*ASSIGNMENT:* Please write out, exactly as given, every line of the entries below up to and including the line with "- czasem warstw jest bardzo wiele".

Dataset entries
--- START ---
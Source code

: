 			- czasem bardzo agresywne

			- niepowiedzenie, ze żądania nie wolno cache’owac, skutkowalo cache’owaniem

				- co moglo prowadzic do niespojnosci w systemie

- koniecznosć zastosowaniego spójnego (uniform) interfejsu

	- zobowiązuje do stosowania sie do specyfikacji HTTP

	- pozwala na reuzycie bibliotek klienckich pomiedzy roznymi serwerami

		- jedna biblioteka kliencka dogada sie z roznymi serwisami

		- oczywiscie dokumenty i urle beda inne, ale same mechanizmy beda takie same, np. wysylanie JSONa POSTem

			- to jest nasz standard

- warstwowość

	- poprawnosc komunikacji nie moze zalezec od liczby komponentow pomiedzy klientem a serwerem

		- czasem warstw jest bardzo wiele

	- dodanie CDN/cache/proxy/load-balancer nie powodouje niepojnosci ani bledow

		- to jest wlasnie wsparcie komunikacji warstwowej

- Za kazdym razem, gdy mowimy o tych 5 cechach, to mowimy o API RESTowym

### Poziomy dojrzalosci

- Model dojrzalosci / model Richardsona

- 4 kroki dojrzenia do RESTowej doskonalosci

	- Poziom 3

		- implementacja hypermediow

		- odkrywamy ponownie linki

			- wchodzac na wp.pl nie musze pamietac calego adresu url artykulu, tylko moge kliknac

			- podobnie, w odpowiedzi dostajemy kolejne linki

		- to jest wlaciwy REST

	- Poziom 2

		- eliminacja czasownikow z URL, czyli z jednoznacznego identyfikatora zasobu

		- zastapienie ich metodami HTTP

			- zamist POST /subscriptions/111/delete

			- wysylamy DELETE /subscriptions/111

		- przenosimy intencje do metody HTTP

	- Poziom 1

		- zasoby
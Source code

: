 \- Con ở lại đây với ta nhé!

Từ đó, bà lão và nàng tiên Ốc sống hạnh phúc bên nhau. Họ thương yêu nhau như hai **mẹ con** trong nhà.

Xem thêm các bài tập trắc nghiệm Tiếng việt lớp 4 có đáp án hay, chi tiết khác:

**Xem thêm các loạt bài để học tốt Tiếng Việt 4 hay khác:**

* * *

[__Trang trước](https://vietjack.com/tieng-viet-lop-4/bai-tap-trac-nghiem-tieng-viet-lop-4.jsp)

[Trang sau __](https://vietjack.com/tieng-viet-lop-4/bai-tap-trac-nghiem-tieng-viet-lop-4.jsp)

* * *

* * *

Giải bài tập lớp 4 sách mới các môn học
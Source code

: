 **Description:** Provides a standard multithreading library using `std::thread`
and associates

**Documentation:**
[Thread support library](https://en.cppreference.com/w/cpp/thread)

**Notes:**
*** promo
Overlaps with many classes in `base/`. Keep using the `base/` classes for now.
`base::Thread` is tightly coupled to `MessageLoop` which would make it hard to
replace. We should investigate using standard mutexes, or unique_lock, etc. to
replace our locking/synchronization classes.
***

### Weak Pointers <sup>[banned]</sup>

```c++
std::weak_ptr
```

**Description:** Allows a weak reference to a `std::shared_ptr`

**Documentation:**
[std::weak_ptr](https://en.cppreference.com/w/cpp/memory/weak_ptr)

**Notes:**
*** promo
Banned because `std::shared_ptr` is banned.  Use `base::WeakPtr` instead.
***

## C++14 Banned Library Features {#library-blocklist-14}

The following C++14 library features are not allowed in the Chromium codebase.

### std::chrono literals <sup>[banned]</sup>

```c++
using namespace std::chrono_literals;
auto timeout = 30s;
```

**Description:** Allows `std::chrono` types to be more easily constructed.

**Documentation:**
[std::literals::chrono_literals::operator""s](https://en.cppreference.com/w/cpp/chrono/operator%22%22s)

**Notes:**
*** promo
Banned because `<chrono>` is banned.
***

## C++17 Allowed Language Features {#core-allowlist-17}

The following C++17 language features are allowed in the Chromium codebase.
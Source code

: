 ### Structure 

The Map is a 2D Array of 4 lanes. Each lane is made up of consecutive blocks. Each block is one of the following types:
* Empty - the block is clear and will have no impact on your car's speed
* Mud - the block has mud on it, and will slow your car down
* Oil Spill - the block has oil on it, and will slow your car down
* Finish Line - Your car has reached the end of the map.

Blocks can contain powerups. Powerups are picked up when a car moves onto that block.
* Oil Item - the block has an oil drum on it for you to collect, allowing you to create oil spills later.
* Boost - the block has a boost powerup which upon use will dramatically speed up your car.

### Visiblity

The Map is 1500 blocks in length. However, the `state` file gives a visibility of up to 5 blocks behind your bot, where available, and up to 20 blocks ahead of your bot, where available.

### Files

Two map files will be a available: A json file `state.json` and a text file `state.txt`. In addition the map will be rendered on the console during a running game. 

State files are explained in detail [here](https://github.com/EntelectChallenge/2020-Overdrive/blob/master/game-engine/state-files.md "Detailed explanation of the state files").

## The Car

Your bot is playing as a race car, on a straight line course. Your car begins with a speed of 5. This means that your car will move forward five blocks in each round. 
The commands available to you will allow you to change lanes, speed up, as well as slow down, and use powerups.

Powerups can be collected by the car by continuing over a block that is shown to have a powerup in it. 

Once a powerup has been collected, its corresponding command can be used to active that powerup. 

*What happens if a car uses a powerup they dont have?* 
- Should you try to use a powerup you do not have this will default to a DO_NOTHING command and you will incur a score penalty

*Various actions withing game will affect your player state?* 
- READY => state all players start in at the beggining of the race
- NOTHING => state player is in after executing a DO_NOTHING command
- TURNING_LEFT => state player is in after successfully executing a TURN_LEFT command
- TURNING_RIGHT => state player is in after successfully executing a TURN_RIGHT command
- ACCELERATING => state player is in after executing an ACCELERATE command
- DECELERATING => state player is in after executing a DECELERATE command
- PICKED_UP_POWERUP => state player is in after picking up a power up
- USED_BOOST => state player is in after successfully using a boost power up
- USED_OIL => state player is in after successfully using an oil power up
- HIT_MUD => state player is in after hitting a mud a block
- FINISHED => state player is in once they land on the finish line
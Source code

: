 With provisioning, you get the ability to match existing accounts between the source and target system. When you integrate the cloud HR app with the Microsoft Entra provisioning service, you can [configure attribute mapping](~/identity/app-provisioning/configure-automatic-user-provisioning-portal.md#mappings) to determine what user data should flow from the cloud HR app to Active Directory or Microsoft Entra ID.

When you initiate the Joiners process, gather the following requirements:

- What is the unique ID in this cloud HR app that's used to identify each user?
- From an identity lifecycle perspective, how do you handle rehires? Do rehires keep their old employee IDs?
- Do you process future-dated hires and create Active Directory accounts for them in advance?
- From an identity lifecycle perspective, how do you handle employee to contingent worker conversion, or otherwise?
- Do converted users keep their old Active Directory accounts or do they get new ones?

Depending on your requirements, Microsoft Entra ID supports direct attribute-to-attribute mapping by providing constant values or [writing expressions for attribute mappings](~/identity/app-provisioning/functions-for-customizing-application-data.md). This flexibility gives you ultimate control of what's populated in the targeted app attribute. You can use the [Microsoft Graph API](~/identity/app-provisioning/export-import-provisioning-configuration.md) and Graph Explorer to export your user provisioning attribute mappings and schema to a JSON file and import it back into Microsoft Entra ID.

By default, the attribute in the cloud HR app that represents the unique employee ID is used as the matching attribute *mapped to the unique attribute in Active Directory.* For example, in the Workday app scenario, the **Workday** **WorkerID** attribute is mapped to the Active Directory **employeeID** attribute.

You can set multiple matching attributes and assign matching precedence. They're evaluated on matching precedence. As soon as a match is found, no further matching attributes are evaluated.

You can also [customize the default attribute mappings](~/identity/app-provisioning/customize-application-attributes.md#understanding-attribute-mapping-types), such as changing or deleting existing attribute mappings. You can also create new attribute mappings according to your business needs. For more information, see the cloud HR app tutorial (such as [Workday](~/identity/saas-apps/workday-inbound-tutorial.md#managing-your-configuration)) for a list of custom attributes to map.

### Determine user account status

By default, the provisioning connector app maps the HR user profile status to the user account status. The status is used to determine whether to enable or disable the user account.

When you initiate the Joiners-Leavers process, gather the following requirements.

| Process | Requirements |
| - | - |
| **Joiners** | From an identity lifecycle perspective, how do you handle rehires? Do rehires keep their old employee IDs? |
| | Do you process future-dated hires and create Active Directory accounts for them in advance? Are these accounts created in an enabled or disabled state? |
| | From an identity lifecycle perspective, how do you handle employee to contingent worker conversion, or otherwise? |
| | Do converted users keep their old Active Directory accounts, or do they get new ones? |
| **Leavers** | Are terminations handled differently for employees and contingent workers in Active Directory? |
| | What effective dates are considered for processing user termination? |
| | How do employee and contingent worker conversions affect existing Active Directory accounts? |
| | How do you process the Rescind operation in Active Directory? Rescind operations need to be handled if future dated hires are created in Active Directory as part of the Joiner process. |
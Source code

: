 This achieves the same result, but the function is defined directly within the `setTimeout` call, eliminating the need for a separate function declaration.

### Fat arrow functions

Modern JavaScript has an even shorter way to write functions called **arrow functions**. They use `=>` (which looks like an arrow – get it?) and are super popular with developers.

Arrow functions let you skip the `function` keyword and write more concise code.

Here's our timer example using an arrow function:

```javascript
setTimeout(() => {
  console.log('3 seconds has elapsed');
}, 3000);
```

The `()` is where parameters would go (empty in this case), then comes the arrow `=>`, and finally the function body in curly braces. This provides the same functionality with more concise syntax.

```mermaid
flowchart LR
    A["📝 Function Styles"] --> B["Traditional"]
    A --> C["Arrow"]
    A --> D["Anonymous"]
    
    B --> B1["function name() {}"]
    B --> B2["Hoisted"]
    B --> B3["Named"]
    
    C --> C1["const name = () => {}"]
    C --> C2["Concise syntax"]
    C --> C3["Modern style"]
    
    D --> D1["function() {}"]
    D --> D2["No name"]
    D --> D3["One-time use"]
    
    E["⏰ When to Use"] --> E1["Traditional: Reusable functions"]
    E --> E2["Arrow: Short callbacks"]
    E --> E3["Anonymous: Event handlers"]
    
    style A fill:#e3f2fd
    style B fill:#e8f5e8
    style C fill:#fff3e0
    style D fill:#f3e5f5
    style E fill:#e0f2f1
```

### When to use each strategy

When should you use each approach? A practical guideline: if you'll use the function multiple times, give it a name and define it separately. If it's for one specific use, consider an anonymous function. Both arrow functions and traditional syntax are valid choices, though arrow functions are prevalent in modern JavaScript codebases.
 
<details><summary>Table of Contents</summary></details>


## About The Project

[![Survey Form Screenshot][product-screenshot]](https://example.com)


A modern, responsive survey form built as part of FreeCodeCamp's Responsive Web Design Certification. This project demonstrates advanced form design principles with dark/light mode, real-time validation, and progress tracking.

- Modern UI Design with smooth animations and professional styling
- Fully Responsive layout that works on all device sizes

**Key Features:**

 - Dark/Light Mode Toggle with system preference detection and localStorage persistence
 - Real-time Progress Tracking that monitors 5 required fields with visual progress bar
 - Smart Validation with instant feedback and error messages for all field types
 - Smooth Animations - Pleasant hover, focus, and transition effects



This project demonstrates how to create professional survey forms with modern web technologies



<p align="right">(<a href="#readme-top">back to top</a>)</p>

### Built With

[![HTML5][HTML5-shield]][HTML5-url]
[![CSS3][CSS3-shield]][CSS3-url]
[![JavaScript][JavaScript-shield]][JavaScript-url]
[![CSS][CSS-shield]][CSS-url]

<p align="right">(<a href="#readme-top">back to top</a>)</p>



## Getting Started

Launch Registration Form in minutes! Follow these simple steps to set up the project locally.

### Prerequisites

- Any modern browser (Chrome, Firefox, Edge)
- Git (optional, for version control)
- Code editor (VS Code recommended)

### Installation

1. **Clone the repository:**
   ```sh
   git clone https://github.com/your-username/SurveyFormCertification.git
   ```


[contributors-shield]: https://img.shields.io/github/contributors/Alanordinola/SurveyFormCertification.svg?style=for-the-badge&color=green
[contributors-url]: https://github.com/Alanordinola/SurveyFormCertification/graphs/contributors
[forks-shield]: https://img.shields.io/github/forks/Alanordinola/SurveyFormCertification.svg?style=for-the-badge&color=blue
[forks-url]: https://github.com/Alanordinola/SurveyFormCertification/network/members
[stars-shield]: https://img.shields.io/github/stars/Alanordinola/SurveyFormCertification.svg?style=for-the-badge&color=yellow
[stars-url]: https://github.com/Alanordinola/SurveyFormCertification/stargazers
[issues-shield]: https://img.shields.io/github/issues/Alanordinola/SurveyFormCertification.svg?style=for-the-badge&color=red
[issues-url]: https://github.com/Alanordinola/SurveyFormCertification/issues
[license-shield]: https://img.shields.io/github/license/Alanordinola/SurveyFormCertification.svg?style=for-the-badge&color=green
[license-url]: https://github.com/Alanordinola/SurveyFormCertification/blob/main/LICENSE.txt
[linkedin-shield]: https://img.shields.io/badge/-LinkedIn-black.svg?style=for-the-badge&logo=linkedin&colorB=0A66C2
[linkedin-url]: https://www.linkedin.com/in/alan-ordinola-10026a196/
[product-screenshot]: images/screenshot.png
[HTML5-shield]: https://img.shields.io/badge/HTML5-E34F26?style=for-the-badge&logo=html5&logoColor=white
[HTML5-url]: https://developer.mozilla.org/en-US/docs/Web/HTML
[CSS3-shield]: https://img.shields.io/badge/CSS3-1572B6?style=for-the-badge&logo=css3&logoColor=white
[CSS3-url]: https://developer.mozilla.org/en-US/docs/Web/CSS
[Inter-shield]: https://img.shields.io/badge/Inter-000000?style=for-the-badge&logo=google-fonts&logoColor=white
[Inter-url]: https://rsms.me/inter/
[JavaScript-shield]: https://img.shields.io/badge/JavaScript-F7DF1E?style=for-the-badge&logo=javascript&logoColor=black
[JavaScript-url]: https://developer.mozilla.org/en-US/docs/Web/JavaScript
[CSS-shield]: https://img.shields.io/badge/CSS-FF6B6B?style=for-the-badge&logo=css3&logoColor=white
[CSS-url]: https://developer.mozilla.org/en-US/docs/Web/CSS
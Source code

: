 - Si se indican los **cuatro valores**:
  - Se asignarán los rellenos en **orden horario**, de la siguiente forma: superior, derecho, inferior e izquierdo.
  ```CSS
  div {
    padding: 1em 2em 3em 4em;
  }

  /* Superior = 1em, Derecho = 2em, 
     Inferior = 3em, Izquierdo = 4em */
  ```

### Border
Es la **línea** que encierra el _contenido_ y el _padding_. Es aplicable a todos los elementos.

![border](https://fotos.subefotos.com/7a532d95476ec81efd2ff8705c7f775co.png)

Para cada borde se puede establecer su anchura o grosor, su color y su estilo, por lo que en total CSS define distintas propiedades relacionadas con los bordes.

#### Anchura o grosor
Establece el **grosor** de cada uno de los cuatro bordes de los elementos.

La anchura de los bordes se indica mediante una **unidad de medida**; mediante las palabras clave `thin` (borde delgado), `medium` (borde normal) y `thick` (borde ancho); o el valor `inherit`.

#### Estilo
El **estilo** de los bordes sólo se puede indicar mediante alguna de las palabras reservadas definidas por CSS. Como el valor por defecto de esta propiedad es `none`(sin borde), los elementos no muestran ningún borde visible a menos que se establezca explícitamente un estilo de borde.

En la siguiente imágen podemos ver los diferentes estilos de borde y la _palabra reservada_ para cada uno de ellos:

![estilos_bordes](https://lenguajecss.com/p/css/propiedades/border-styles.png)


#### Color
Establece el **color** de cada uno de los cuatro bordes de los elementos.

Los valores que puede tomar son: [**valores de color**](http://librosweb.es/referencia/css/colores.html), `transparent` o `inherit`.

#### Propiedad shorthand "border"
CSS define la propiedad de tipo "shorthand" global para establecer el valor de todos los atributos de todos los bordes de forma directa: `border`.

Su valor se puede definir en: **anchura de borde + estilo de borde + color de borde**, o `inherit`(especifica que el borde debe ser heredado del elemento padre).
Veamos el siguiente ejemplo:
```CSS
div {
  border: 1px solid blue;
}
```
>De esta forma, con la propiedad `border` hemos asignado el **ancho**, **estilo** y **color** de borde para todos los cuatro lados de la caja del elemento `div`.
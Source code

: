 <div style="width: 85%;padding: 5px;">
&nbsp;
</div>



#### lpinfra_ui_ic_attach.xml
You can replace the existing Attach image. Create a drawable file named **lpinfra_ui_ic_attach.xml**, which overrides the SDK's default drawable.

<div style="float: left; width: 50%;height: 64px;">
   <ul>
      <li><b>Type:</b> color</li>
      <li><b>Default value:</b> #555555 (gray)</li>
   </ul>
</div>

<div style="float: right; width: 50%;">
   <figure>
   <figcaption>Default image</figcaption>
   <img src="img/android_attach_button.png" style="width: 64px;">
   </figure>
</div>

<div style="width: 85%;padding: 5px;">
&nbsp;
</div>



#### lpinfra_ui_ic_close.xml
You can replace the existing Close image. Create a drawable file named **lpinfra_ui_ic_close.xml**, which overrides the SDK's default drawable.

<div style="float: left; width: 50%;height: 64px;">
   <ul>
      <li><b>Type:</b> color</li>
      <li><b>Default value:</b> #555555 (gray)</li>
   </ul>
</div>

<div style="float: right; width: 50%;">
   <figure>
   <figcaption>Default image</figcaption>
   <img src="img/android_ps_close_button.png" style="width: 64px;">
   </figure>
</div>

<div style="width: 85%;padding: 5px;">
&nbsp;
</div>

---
--- END ---
*ANSWER TO THIS TASK:*
Source code

: 			- czasem bardzo agresywne

			- niepowiedzenie, ze żądania nie wolno cache’owac, skutkowalo cache’owaniem

				- co moglo prowadzic do niespojnosci w systemie

- koniecznosć zastosowaniego spójnego (uniform) interfejsu

	- zobowiązuje do stosowania sie do specyfikacji HTTP

	- pozwala na reuzycie bibliotek klienckich pomiedzy roznymi serwerami

		- jedna biblioteka kliencka dogada sie z roznymi serwisami

		- oczywiscie dokumenty i urle beda inne, ale same mechanizmy beda takie same, np. wysylanie JSONa POSTem

			- to jest nasz standard

- warstwowość

	- poprawnosc komunikacji nie moze zalezec od liczby komponentow pomiedzy klientem a serwerem

		- czasem warstw jest bardzo wiele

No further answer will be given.